Mister T said:
You have ##m_1<m_0## when ##v_1>v_0##. I don't understand how that's possible if ##m## is the relativistic mass.
I have a hard time following what you're doing because your attachments are too small for me to read and your second link takes me to a textbook section, not your attempt at a solution. I suggest you state the problem using LaTex so we can read it. As
@mfb states, the outdated concept of relativistic mass is used. Are you interested in solving the problem as stated or are you trying to understand it in a more general sense? If the former then I guess you're forced to use the outdated concept of relativistic mass because the author is using it.
I will try to rewrite it here:
First this is the derivation that I found online:
Consider a body of mass m that moves at a speed v very close to the speed of light. A force F acts on it and, as a result, the energy E of the body increases. The speed of the body v cannot exceed c and, as the force continues to act, the speed v approaches c asymptotically. We have:
$$\frac{dE}{dt}=Fv=\frac{d(mv)}{dt}v=v^2\frac{dm}{dt}+mv\frac{dv}{dt}$$
In this last equation, t is the independent variable. So the equation tracks how energy E(t), mass m(t) and speed v(t) grown as a function of time t.
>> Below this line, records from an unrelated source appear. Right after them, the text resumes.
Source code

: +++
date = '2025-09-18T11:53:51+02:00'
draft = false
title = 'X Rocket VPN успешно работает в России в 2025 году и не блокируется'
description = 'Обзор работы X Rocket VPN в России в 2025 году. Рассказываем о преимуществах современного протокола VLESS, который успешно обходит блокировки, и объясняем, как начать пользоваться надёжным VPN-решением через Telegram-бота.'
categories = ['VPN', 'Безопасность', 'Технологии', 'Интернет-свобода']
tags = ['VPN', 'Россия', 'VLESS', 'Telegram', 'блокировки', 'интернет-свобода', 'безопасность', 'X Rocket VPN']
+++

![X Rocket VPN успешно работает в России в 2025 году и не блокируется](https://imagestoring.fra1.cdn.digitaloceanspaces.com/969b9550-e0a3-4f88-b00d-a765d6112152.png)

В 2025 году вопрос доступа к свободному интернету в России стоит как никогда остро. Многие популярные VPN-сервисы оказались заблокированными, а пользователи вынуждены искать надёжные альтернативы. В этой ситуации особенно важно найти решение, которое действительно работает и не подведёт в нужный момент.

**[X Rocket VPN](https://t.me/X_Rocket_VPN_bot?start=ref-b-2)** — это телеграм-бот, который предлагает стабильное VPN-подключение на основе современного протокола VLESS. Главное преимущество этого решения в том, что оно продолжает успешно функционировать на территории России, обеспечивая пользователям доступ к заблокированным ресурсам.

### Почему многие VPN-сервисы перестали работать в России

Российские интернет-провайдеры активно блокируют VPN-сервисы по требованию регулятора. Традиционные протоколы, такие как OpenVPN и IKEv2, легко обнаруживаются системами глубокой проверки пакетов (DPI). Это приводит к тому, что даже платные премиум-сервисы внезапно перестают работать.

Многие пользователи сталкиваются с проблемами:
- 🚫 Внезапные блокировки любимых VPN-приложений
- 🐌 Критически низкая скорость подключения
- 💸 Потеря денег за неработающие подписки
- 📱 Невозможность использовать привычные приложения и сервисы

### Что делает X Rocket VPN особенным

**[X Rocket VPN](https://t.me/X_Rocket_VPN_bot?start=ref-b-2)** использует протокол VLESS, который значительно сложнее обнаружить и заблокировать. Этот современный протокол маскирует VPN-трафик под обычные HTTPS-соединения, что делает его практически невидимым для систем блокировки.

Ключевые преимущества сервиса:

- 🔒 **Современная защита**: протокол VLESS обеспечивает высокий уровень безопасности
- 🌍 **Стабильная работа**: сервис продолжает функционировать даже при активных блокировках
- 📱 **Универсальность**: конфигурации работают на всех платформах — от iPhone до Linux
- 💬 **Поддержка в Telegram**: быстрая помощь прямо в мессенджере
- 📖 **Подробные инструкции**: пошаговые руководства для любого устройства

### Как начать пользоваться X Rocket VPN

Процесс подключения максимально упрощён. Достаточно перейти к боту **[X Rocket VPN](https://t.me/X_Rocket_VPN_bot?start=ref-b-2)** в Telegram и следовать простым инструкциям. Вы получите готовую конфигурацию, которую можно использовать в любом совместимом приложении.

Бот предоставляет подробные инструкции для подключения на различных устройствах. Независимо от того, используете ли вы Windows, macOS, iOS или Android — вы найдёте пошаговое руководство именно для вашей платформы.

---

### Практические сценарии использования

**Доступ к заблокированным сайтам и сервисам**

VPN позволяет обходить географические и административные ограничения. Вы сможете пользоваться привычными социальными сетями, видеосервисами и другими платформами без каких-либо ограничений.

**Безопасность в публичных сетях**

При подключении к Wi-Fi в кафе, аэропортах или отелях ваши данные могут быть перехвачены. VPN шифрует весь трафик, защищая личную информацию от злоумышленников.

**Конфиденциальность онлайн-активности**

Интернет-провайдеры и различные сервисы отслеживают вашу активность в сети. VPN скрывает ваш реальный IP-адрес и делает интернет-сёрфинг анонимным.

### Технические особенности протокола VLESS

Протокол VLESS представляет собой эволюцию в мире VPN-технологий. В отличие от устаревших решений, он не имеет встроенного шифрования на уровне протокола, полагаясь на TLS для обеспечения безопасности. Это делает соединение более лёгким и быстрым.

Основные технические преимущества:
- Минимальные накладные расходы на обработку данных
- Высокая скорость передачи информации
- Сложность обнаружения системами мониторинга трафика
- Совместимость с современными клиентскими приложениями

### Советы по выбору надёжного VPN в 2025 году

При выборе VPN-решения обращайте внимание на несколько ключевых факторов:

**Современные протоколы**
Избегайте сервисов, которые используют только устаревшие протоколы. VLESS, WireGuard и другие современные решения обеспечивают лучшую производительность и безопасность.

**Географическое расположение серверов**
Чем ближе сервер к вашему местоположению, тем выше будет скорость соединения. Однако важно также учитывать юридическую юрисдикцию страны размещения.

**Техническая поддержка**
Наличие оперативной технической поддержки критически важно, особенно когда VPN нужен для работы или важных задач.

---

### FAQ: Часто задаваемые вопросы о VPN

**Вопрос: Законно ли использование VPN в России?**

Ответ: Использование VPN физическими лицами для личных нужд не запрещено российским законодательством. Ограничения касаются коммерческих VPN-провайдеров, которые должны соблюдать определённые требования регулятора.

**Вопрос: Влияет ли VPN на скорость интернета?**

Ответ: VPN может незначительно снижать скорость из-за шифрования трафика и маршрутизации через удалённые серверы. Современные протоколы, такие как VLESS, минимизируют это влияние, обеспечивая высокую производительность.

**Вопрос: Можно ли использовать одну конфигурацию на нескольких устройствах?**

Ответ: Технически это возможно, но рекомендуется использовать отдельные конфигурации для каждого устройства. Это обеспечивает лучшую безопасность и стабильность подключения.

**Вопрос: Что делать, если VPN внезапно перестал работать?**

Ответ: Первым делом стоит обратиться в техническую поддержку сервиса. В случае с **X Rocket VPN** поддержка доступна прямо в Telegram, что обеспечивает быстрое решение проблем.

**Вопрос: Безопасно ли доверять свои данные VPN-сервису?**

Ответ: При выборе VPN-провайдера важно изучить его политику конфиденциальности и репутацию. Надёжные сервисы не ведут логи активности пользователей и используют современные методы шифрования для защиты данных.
Our concern, however, is to see how mass grows as we increase the energy of the body. To track that, we need to make energy E the independent variable; and to take time t(E), mass m(E) and speed v(E) all to be functions of E. Multiplying the last equation by
$$\frac{dt(E)}{dE}$$ and using the chain rule, we recover:
$$1=v^2 \frac{dm}{dt} \frac{dt}{dE}+mv\frac{dv}{dt}\frac{dt}{dE}=v^2 \frac{dm}{dE}+mv\frac{dv}{dE}$$
Rearranging:
$$\frac{dm}{dE}=\frac{1}{v^2}-\frac{m}{v}\frac{dv}{dE}, (a)$$
We now take the limit in which the energy E grows large. In that limit, v approaches c asymptotically and
$$\dfrac{dv}{dE}$$
approaches zero. In this limit we have:
$$\dfrac{dm}{dE}= \dfrac{1}{c^2}$$
My construct:
I start at (a)
$$\dfrac{dm}{dE}= \dfrac{1}{v^2}- \dfrac{m}{v}\dfrac{dv}{dE}$$
rearranging:
$$v^2dm+mvdv=dE $$
$$E=[m]_{m_a}^{m_b}v_a^2+\dfrac{1}{2}[v^2]_{v_a}^{v_b}=m_b v_a^2+\dfrac{1}{2}m_av_b^2-m_a\dfrac{3}{2}v_a^2$$
If $$m_b=10, m_a=9, v_b=3, v_a=2$$
$$m_b\dfrac{1}{2}v_b^2-m_a\dfrac{1}{2}v_a^2=27$$
$$m_b v_a^2+\dfrac{1}{2}m_av_b^2-m_a\dfrac{3}{2}v_a^2=26.5$$
So I can not get this energy construct that I have made. When I asked a phd on a homework site I got this answer:
https://www.scribd.com/document/352...ft500noi&source=impactradius&medium=affiliate
Can anyone help me explain my problem about getting 26.5 and 27 for the same mass and velocity changes. Or clarify why this answer from the homework site was proving it wrong or right?